Update: Section 7 of Pascal Costanza's Highly Opinionated Guide to Lisp give one perspective. But to me, SLIME really seems to be where it's at.
More resources:
Video of Marco Baringer showing SLIME
Videos of Sven Van Caekenberghe showing the LispWorks IDE
Video of Rainer Joswig using the LispWorks IDE to create a DSL
Blog post by Bill Clementson discussing IDE choices
There are some flashier options out there, but I don't think anything's better than Emacs and SLIME. I'd stick with what you're using and just work on pimping your Emacs install.
A very minimalistic but useful Lisp IDE for Windows is "LispIDE" available from:
http://www.daansystems.com
Supports CLISP and SBCL.
Starts up with REPL very quickly.
Syntax highlighting.
Download includes CLHS and CLtL2 as CHM help files.
Press F1 to bring up CLHS help. CLtL2 under Help menu.
Keyboard shortcuts for "Send to Lisp" and "Macro Expand".
Simple, effective and free.
I'm very late on this, but it's strange that nobody has mentioned the LispWorks IDE here, and it even has some GUI-Builder, which is portable across platforms (minus Mac OS X).
Also if you want a whole operating system for your Lisp programming undertaking, there still does exist Open Genera (which just runs on Dec Alphas (who is currently the owner of DEC ;-(), it's a complete OS written in Lisp and even has a C compiler, implemented in Lisp AFAIK, targeting the OS. It's very strange. You'll find a few things which we nowadays take for granted. E.g hyper referenced documents (but this was before the Web). It has a few "Lisp" dialects and the base is ZetaLisp, but Common Lisp works. All the tools and things can be introspected during runtime. It's a very strange feeling.
However, I just mentioned it. I guess nobody here will ever have touched OpenGenera....
The most pleasant way I have found of accessing the Common Lisp standard is through Info. Build and install the Info files as described on http://www.phys.au.dk/~harder/dpans.html. Then add the following to your ~/.emacs.el:
(require 'info-look)
(info-lookup-add-help
:mode 'lisp-mode
:regexp "[^][()'\" \t\n]+"
:ignore-case t
:doc-spec '(("(ansicl)Symbol Index" nil nil nil)))

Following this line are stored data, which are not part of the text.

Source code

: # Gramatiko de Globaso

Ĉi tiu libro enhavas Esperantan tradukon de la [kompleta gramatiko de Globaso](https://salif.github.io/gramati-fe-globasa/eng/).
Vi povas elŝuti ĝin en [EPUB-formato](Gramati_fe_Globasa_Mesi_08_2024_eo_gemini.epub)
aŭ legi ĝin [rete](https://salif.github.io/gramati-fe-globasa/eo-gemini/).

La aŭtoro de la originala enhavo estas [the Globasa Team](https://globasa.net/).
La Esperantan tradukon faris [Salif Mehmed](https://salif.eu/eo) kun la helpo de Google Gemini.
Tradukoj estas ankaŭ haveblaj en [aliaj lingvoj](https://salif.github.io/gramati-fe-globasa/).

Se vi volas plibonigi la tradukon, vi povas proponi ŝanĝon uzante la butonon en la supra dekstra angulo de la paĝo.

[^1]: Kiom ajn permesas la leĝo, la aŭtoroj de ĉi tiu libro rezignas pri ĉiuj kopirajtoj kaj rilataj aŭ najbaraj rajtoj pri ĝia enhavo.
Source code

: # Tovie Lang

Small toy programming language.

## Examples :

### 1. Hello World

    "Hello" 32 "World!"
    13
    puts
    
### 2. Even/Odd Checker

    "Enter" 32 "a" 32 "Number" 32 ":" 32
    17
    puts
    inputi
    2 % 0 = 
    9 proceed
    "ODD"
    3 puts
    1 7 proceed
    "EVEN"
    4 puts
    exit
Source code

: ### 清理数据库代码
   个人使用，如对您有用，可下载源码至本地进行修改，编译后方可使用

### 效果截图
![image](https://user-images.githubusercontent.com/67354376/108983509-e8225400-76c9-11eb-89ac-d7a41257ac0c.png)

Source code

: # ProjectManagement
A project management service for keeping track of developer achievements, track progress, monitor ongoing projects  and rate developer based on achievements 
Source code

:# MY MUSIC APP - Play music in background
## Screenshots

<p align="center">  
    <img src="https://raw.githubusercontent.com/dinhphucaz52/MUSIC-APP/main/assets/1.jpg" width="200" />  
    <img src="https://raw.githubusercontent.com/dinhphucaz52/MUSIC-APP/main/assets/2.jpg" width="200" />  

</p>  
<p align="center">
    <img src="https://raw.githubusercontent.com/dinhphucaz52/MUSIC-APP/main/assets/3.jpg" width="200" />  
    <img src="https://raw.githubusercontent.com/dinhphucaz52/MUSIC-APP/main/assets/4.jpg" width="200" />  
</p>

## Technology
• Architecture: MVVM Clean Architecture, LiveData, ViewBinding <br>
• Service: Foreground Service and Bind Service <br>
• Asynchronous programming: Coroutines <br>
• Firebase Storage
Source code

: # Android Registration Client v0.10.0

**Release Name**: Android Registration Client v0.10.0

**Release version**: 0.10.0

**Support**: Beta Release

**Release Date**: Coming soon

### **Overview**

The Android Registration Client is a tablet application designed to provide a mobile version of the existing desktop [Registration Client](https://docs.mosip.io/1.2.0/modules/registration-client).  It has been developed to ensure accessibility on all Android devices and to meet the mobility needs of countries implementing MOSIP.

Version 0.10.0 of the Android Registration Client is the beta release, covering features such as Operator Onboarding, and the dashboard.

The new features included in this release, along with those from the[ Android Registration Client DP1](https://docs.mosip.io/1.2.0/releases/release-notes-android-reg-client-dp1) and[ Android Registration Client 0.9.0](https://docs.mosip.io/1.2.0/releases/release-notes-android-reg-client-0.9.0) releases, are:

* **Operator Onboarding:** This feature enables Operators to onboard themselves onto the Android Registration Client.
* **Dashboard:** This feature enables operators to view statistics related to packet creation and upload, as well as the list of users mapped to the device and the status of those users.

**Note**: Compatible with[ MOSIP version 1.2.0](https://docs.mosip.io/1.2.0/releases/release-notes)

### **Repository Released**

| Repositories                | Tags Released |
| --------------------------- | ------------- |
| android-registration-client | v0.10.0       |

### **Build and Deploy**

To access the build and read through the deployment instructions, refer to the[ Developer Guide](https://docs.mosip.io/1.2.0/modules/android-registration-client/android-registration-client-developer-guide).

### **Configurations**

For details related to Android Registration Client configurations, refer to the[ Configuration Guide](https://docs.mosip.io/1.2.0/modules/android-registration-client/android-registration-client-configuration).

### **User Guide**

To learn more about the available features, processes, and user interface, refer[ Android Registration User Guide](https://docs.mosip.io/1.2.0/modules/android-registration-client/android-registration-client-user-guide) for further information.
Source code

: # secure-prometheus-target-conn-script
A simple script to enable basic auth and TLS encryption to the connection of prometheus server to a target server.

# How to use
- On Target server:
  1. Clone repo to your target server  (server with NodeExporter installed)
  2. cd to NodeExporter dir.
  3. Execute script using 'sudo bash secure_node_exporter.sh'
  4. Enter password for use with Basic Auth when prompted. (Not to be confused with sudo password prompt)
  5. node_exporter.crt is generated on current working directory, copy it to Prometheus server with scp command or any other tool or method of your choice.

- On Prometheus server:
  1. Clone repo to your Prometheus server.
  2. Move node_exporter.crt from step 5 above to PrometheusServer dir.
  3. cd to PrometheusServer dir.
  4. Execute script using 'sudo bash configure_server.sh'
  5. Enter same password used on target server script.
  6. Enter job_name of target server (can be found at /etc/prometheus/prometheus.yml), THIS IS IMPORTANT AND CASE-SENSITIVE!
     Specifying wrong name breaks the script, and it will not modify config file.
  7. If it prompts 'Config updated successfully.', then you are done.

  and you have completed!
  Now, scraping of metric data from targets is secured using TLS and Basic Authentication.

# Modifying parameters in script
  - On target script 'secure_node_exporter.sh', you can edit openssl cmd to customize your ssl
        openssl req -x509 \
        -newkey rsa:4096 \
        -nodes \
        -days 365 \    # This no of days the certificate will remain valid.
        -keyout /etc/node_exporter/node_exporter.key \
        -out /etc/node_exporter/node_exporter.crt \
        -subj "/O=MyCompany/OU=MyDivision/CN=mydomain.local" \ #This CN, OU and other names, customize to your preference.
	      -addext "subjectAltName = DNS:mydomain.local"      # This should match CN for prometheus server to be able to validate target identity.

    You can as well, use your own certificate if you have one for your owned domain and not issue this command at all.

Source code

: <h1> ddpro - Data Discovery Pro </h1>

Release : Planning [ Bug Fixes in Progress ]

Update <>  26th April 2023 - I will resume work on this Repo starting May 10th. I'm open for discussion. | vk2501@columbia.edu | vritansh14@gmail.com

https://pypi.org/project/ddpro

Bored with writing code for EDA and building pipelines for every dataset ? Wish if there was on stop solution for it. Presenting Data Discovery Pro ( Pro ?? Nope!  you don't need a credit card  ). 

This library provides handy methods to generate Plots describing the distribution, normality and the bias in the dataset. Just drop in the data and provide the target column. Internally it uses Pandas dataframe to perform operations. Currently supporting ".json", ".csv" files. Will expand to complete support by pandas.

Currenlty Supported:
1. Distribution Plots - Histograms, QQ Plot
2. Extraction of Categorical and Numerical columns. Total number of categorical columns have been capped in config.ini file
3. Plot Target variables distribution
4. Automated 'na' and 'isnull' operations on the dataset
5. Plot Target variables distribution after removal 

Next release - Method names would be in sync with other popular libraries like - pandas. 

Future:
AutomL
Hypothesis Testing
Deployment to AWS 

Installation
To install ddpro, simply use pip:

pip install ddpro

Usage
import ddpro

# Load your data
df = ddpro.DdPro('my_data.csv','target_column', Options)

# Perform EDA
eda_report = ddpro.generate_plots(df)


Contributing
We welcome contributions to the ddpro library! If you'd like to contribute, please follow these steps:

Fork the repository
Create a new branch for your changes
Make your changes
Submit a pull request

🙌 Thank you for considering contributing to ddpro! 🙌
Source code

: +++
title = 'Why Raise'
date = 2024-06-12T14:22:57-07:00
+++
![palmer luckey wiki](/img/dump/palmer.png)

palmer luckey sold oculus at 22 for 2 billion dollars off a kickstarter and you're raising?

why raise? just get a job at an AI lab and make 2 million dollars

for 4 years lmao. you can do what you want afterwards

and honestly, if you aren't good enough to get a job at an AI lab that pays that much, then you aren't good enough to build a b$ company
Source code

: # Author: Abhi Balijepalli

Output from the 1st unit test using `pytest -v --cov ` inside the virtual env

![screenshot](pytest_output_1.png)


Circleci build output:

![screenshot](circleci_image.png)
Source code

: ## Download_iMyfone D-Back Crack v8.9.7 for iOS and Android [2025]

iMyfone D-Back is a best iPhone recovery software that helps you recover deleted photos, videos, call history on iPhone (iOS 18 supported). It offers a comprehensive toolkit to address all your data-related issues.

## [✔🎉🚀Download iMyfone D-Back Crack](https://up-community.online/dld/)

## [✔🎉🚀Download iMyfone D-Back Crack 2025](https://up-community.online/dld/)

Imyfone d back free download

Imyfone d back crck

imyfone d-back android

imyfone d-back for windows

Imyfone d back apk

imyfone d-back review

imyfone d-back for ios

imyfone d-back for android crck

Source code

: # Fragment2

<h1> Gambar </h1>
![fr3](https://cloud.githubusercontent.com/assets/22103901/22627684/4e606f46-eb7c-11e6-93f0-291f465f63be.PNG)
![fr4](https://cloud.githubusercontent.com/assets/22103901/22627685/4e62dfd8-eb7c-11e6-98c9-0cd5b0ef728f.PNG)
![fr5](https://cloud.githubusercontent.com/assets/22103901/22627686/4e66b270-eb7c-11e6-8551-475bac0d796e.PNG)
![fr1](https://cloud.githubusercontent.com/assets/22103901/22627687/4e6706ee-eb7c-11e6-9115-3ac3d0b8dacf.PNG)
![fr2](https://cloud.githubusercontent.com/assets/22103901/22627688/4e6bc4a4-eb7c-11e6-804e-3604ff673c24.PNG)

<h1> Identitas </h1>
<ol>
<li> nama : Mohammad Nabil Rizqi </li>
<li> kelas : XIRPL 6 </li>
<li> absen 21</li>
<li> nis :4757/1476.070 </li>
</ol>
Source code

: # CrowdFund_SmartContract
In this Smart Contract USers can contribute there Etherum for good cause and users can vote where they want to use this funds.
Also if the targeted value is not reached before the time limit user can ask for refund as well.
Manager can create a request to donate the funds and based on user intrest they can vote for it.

You can look up the symbol at point with C-h S.
There is a Lisp IDE available with Clozure Common Lisp (née OpenMCL). It looks fine, although I like SLIME better. Clozure, however, is the bees knees: an order of magnitude faster compilation and execution on a 64 bit Intel Mac, and a better "user experience" in general. Look around on common-lisp.net for Rittweiler's new slides on using SLIME, they're very helpful.
I'll second the clozure common lisp IDE on MacOS/X. You'll remember it fondly if you ever used Macintosh Common Lisp. They are working to improve it, and, bonus, you get compete source.
In addition, if you just want lispish, dr-scheme has quite the IDE as well.
look for Allegro CL at FRANZ.COM
Eclipse also has a development environment for Lisp called Cusp.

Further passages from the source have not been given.